→ **WHAT IS BEING ASKED**: Read the data below line by line and state how many lines hold "index". Nothing else belongs in the answer.
--- SUPPLIED ENTRIES ---
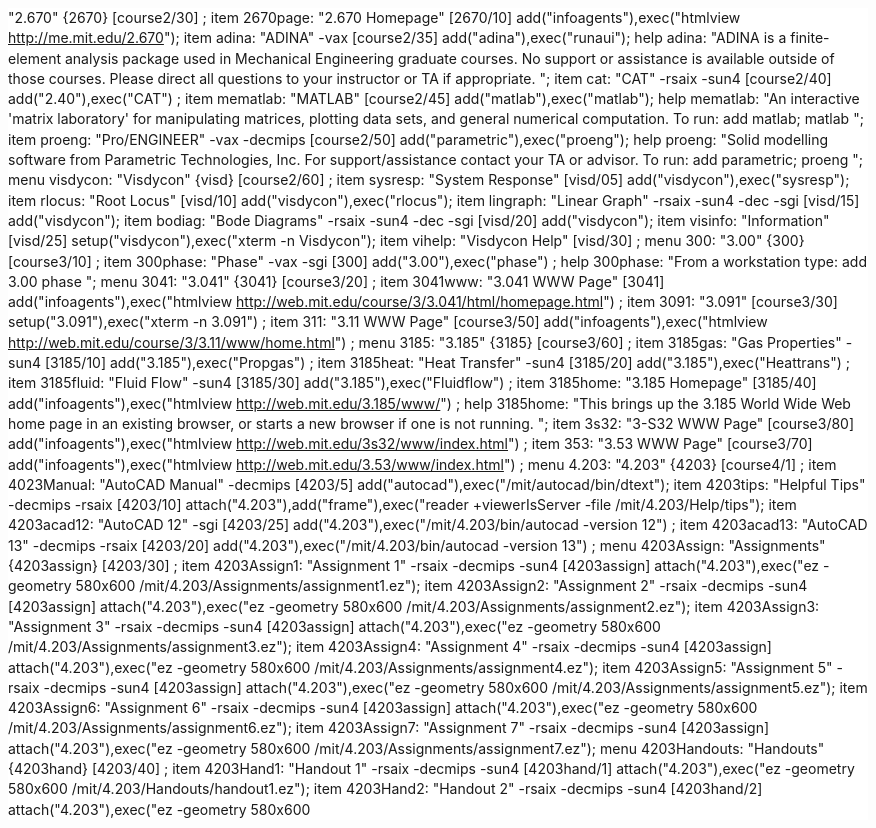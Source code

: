"2.670" {2670} [course2/30] ; item 2670page: "2.670 Homepage" [2670/10]
add("infoagents"),exec("htmlview http://me.mit.edu/2.670"); item adina:
"ADINA" -vax [course2/35] add("adina"),exec("runaui"); help adina: "ADINA is a
finite-element analysis package used in Mechanical Engineering graduate
courses. No support or assistance is available outside of those courses.
Please direct all questions to your instructor or TA if appropriate. "; item
cat: "CAT" -rsaix -sun4 [course2/40] add("2.40"),exec("CAT") ; item mematlab:
"MATLAB" [course2/45] add("matlab"),exec("matlab"); help mematlab: "An
interactive 'matrix laboratory' for manipulating matrices, plotting data sets,
and general numerical computation. To run: add matlab; matlab "; item proeng:
"Pro/ENGINEER" -vax -decmips [course2/50] add("parametric"),exec("proeng");
help proeng: "Solid modelling software from Parametric Technologies, Inc. For
support/assistance contact your TA or advisor. To run: add parametric; proeng
"; menu visdycon: "Visdycon" {visd} [course2/60] ; item sysresp: "System
Response" [visd/05] add("visdycon"),exec("sysresp"); item rlocus: "Root Locus"
[visd/10] add("visdycon"),exec("rlocus"); item lingraph: "Linear Graph" -rsaix
-sun4 -dec -sgi [visd/15] add("visdycon"); item bodiag: "Bode Diagrams" -rsaix
-sun4 -dec -sgi [visd/20] add("visdycon"); item visinfo: "Information"
[visd/25] setup("visdycon"),exec("xterm -n Visdycon"); item vihelp: "Visdycon
Help" [visd/30] ; menu 300: "3.00" {300} [course3/10] ; item 300phase: "Phase"
-vax -sgi [300] add("3.00"),exec("phase") ; help 300phase: "From a workstation
type: add 3.00 phase "; menu 3041: "3.041" {3041} [course3/20] ; item 3041www:
"3.041 WWW Page" [3041] add("infoagents"),exec("htmlview
http://web.mit.edu/course/3/3.041/html/homepage.html") ; item 3091: "3.091"
[course3/30] setup("3.091"),exec("xterm -n 3.091") ; item 311: "3.11 WWW Page"
[course3/50] add("infoagents"),exec("htmlview
http://web.mit.edu/course/3/3.11/www/home.html") ; menu 3185: "3.185" {3185}
[course3/60] ; item 3185gas: "Gas Properties" -sun4 [3185/10]
add("3.185"),exec("Propgas") ; item 3185heat: "Heat Transfer" -sun4 [3185/20]
add("3.185"),exec("Heattrans") ; item 3185fluid: "Fluid Flow" -sun4 [3185/30]
add("3.185"),exec("Fluidflow") ; item 3185home: "3.185 Homepage" [3185/40]
add("infoagents"),exec("htmlview http://web.mit.edu/3.185/www/") ; help
3185home: "This brings up the 3.185 World Wide Web home page in an existing
browser, or starts a new browser if one is not running. "; item 3s32: "3-S32
WWW Page" [course3/80] add("infoagents"),exec("htmlview
http://web.mit.edu/3s32/www/index.html") ; item 353: "3.53 WWW Page"
[course3/70] add("infoagents"),exec("htmlview
http://web.mit.edu/3.53/www/index.html") ; menu 4.203: "4.203" {4203}
[course4/1] ; item 4023Manual: "AutoCAD Manual" -decmips [4203/5]
add("autocad"),exec("/mit/autocad/bin/dtext"); item 4203tips: "Helpful Tips"
-decmips -rsaix [4203/10] attach("4.203"),add("frame"),exec("reader
+viewerIsServer -file /mit/4.203/Help/tips"); item 4203acad12: "AutoCAD 12"
-sgi [4203/25] add("4.203"),exec("/mit/4.203/bin/autocad -version 12") ; item
4203acad13: "AutoCAD 13" -decmips -rsaix [4203/20]
add("4.203"),exec("/mit/4.203/bin/autocad -version 13") ; menu 4203Assign:
"Assignments" {4203assign} [4203/30] ; item 4203Assign1: "Assignment 1" -rsaix
-decmips -sun4 [4203assign] attach("4.203"),exec("ez -geometry 580x600
/mit/4.203/Assignments/assignment1.ez"); item 4203Assign2: "Assignment 2"
-rsaix -decmips -sun4 [4203assign] attach("4.203"),exec("ez -geometry 580x600
/mit/4.203/Assignments/assignment2.ez"); item 4203Assign3: "Assignment 3"
-rsaix -decmips -sun4 [4203assign] attach("4.203"),exec("ez -geometry 580x600
/mit/4.203/Assignments/assignment3.ez"); item 4203Assign4: "Assignment 4"
-rsaix -decmips -sun4 [4203assign] attach("4.203"),exec("ez -geometry 580x600
/mit/4.203/Assignments/assignment4.ez"); item 4203Assign5: "Assignment 5"
-rsaix -decmips -sun4 [4203assign] attach("4.203"),exec("ez -geometry 580x600
/mit/4.203/Assignments/assignment5.ez"); item 4203Assign6: "Assignment 6"
-rsaix -decmips -sun4 [4203assign] attach("4.203"),exec("ez -geometry 580x600
/mit/4.203/Assignments/assignment6.ez"); item 4203Assign7: "Assignment 7"
-rsaix -decmips -sun4 [4203assign] attach("4.203"),exec("ez -geometry 580x600
/mit/4.203/Assignments/assignment7.ez"); menu 4203Handouts: "Handouts"
{4203hand} [4203/40] ; item 4203Hand1: "Handout 1" -rsaix -decmips -sun4
[4203hand/1] attach("4.203"),exec("ez -geometry 580x600
/mit/4.203/Handouts/handout1.ez"); item 4203Hand2: "Handout 2" -rsaix -decmips
-sun4 [4203hand/2] attach("4.203"),exec("ez -geometry 580x600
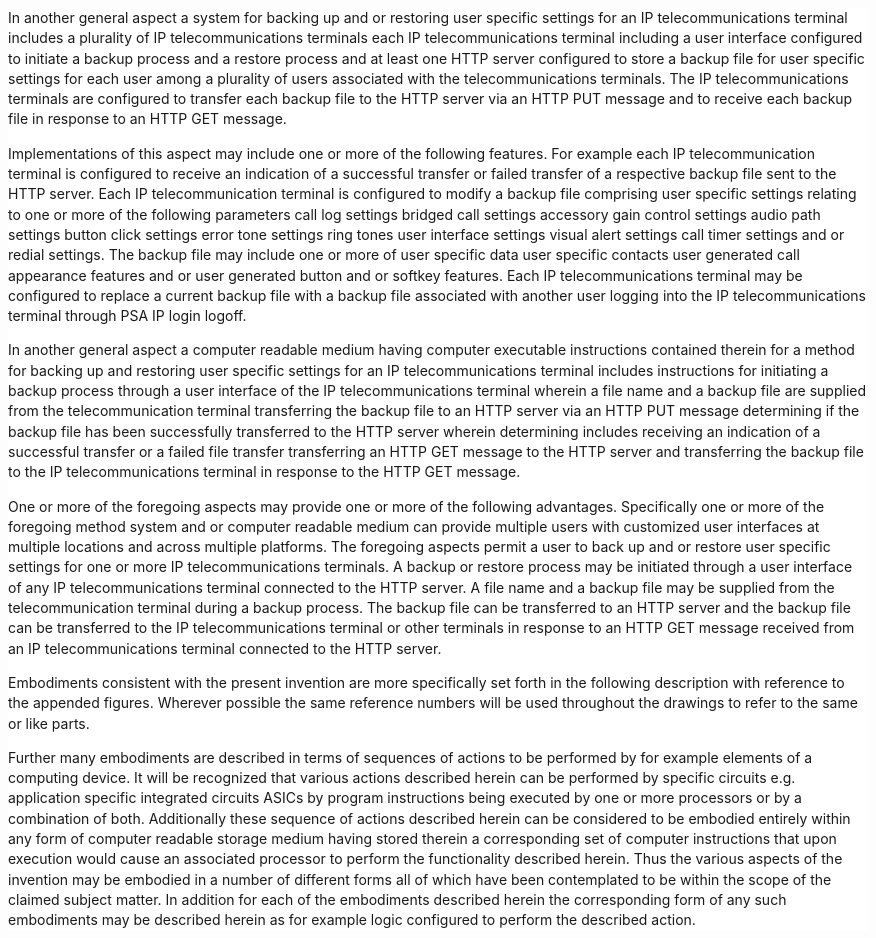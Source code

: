 In another general aspect a system for backing up and or restoring user specific settings for an IP telecommunications terminal includes a plurality of IP telecommunications terminals each IP telecommunications terminal including a user interface configured to initiate a backup process and a restore process and at least one HTTP server configured to store a backup file for user specific settings for each user among a plurality of users associated with the telecommunications terminals. The IP telecommunications terminals are configured to transfer each backup file to the HTTP server via an HTTP PUT message and to receive each backup file in response to an HTTP GET message.

Implementations of this aspect may include one or more of the following features. For example each IP telecommunication terminal is configured to receive an indication of a successful transfer or failed transfer of a respective backup file sent to the HTTP server. Each IP telecommunication terminal is configured to modify a backup file comprising user specific settings relating to one or more of the following parameters call log settings bridged call settings accessory gain control settings audio path settings button click settings error tone settings ring tones user interface settings visual alert settings call timer settings and or redial settings. The backup file may include one or more of user specific data user specific contacts user generated call appearance features and or user generated button and or softkey features. Each IP telecommunications terminal may be configured to replace a current backup file with a backup file associated with another user logging into the IP telecommunications terminal through PSA IP login logoff.

In another general aspect a computer readable medium having computer executable instructions contained therein for a method for backing up and restoring user specific settings for an IP telecommunications terminal includes instructions for initiating a backup process through a user interface of the IP telecommunications terminal wherein a file name and a backup file are supplied from the telecommunication terminal transferring the backup file to an HTTP server via an HTTP PUT message determining if the backup file has been successfully transferred to the HTTP server wherein determining includes receiving an indication of a successful transfer or a failed file transfer transferring an HTTP GET message to the HTTP server and transferring the backup file to the IP telecommunications terminal in response to the HTTP GET message.

One or more of the foregoing aspects may provide one or more of the following advantages. Specifically one or more of the foregoing method system and or computer readable medium can provide multiple users with customized user interfaces at multiple locations and across multiple platforms. The foregoing aspects permit a user to back up and or restore user specific settings for one or more IP telecommunications terminals. A backup or restore process may be initiated through a user interface of any IP telecommunications terminal connected to the HTTP server. A file name and a backup file may be supplied from the telecommunication terminal during a backup process. The backup file can be transferred to an HTTP server and the backup file can be transferred to the IP telecommunications terminal or other terminals in response to an HTTP GET message received from an IP telecommunications terminal connected to the HTTP server.

Embodiments consistent with the present invention are more specifically set forth in the following description with reference to the appended figures. Wherever possible the same reference numbers will be used throughout the drawings to refer to the same or like parts.

Further many embodiments are described in terms of sequences of actions to be performed by for example elements of a computing device. It will be recognized that various actions described herein can be performed by specific circuits e.g. application specific integrated circuits ASICs by program instructions being executed by one or more processors or by a combination of both. Additionally these sequence of actions described herein can be considered to be embodied entirely within any form of computer readable storage medium having stored therein a corresponding set of computer instructions that upon execution would cause an associated processor to perform the functionality described herein. Thus the various aspects of the invention may be embodied in a number of different forms all of which have been contemplated to be within the scope of the claimed subject matter. In addition for each of the embodiments described herein the corresponding form of any such embodiments may be described herein as for example logic configured to perform the described action.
---
→ **ANSWER AREA**: 2